++++ Records supplied
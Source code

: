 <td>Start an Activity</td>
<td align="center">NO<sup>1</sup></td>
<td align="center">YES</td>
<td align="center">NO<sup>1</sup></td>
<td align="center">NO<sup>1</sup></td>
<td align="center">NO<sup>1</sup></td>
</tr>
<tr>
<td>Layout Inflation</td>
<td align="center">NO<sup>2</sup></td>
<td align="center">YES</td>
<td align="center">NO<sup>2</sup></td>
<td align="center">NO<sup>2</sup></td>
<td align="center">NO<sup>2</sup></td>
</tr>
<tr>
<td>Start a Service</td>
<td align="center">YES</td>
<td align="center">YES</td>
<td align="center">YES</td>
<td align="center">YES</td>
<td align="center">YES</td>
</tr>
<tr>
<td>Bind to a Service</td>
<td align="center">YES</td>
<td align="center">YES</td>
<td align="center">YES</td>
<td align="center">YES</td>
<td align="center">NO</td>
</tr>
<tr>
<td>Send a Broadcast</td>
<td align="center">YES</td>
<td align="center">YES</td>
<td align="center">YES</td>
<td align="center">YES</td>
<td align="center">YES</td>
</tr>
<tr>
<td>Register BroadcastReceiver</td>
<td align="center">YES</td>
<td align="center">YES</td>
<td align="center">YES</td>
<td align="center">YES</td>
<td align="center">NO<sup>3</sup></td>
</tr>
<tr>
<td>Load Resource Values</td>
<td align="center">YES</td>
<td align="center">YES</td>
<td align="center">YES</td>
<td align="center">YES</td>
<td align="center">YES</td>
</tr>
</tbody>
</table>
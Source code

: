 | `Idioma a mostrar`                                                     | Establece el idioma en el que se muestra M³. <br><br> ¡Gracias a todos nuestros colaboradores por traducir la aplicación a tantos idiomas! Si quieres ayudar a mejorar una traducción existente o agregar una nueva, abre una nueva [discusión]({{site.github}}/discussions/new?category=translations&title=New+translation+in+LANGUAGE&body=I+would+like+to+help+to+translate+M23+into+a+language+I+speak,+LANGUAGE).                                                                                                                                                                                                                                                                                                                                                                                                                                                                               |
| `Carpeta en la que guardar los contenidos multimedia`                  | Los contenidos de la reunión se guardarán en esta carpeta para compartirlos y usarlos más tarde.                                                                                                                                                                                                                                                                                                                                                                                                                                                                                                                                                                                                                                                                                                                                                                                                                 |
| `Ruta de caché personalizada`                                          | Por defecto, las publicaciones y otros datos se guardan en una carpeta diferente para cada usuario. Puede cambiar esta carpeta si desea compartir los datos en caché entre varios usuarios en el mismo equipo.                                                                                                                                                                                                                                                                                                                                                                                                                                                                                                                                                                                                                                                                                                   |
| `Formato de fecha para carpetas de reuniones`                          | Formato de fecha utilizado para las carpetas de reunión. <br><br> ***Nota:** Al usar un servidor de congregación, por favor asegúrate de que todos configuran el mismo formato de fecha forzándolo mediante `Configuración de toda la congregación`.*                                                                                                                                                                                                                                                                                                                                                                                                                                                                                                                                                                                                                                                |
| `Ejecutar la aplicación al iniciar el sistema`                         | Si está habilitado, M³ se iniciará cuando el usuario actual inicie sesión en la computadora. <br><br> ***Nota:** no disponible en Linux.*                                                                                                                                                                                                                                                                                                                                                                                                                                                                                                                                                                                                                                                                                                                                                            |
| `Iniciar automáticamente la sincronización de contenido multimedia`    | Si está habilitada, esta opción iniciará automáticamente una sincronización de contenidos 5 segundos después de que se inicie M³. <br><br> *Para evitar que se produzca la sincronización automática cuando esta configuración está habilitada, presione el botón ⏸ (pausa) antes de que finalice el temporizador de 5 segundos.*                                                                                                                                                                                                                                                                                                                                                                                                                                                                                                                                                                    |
++++++++
All the entries above should come back exactly as they are written.

### Exercise output
Source code

: <td>Start an Activity</td>
<td align="center">NO<sup>1</sup></td>
<td align="center">YES</td>
<td align="center">NO<sup>1</sup></td>
<td align="center">NO<sup>1</sup></td>
<td align="center">NO<sup>1</sup></td>
</tr>
<tr>
<td>Layout Inflation</td>
<td align="center">NO<sup>2</sup></td>
<td align="center">YES</td>
<td align="center">NO<sup>2</sup></td>
<td align="center">NO<sup>2</sup></td>
<td align="center">NO<sup>2</sup></td>
</tr>
<tr>
<td>Start a Service</td>
<td align="center">YES</td>
<td align="center">YES</td>
<td align="center">YES</td>
<td align="center">YES</td>
<td align="center">YES</td>
</tr>
<tr>
<td>Bind to a Service</td>
<td align="center">YES</td>
<td align="center">YES</td>
<td align="center">YES</td>
<td align="center">YES</td>
<td align="center">NO</td>
</tr>
<tr>
<td>Send a Broadcast</td>
<td align="center">YES</td>
<td align="center">YES</td>
<td align="center">YES</td>
<td align="center">YES</td>
<td align="center">YES</td>
</tr>
<tr>
<td>Register BroadcastReceiver</td>
<td align="center">YES</td>
<td align="center">YES</td>
<td align="center">YES</td>
<td align="center">YES</td>
<td align="center">NO<sup>3</sup></td>
</tr>
<tr>
<td>Load Resource Values</td>
<td align="center">YES</td>
<td align="center">YES</td>
<td align="center">YES</td>
<td align="center">YES</td>
<td align="center">YES</td>
</tr>
</tbody>
</table>
Source code

: | `Idioma a mostrar`                                                     | Establece el idioma en el que se muestra M³. <br><br> ¡Gracias a todos nuestros colaboradores por traducir la aplicación a tantos idiomas! Si quieres ayudar a mejorar una traducción existente o agregar una nueva, abre una nueva [discusión]({{site.github}}/discussions/new?category=translations&title=New+translation+in+LANGUAGE&body=I+would+like+to+help+to+translate+M23+into+a+language+I+speak,+LANGUAGE).                                                                                                                                                                                                                                                                                                                                                                                                                                                                               |
| `Carpeta en la que guardar los contenidos multimedia`                  | Los contenidos de la reunión se guardarán en esta carpeta para compartirlos y usarlos más tarde.                                                                                                                                                                                                                                                                                                                                                                                                                                                                                                                                                                                                                                                                                                                                                                                                                 |
| `Ruta de caché personalizada`                                          | Por defecto, las publicaciones y otros datos se guardan en una carpeta diferente para cada usuario. Puede cambiar esta carpeta si desea compartir los datos en caché entre varios usuarios en el mismo equipo.                                                                                                                                                                                                                                                                                                                                                                                                                                                                                                                                                                                                                                                                                                   |
| `Formato de fecha para carpetas de reuniones`                          | Formato de fecha utilizado para las carpetas de reunión. <br><br> ***Nota:** Al usar un servidor de congregación, por favor asegúrate de que todos configuran el mismo formato de fecha forzándolo mediante `Configuración de toda la congregación`.*                                                                                                                                                                                                                                                                                                                                                                                                                                                                                                                                                                                                                                                |
| `Ejecutar la aplicación al iniciar el sistema`                         | Si está habilitado, M³ se iniciará cuando el usuario actual inicie sesión en la computadora. <br><br> ***Nota:** no disponible en Linux.*                                                                                                                                                                                                                                                                                                                                                                                                                                                                                                                                                                                                                                                                                                                                                            |
| `Iniciar automáticamente la sincronización de contenido multimedia`    | Si está habilitada, esta opción iniciará automáticamente una sincronización de contenidos 5 segundos después de que se inicie M³. <br><br> *Para evitar que se produzca la sincronización automática cuando esta configuración está habilitada, presione el botón ⏸ (pausa) antes de que finalice el temporizador de 5 segundos.*                                                                                                                                                                                                                                                                                                                                                                                                                                                                                                                                                                    |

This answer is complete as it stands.